Roopa Ram (also known as Roopa Ram Muravatiya; born 15 November 1954) is an Indian politician from Rajasthan and a member of Bharatiya Janata Party. He is an elected Member of 15th Legislative Assembly of Rajasthan from Makrana.

Early life
Roopa Ram was born in Makrana to Andaram Murawatiya. He passed higher secondary from Higher Secondary School of Makrana in 1975. He was a state level football player and a member of City Club of Football, Makrana and still plays football daily in Syed Kidwai Football Stadium Makrana.

Political career
Roopa Ram was elected as Member of Legislative Assembly from Makrana constituency in 1993 as a Non Partisan and defeated Indian National Congress candidate Abdul Aziz, former Minister of State, Government of Rajasthan by 4,931 votes and secured 30,400 votes. In 1998, he contested Bhartiya Janta Party candidate but was not able to secure his seat and got only 24,912 votes and Abdul Aziz won that election by 19951 votes.
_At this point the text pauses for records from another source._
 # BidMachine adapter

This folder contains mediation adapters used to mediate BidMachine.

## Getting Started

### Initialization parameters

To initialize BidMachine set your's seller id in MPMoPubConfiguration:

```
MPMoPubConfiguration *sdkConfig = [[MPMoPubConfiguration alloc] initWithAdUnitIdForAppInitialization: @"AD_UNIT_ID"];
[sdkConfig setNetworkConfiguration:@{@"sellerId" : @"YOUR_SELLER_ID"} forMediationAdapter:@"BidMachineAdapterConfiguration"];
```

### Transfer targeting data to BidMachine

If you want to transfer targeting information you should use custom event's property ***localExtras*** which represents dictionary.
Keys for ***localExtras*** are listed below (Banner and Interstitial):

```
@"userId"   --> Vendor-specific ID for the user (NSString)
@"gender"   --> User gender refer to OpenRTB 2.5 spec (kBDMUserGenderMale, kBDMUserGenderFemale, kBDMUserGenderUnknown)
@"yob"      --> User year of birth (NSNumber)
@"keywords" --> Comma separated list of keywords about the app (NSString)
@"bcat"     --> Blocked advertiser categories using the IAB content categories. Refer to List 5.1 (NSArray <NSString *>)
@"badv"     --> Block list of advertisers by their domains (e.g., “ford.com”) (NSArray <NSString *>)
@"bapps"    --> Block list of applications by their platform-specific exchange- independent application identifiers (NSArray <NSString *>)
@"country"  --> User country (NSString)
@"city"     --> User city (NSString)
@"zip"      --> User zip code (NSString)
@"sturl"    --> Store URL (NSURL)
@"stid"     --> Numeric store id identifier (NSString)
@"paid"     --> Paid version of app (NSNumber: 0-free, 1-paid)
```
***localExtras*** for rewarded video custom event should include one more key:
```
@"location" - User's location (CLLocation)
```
After that he retired from politics for 20 years. In 2018, he was again active in politics and contested as candidate of Bhartiya Janta Party from Makrana Assembly, and defeated Zakir Hussain Gesawat by a narrow margin of 1,072 votes.

In Rajasthan Assembly
Murawatiya often raises issues of Makrana locality and the state in the Rajasthan Legislative Assembly. He had sung folk song "Teja gayan" in the assembly. He has also raised the issue of filling illegal VCR by electricity department in Makrana.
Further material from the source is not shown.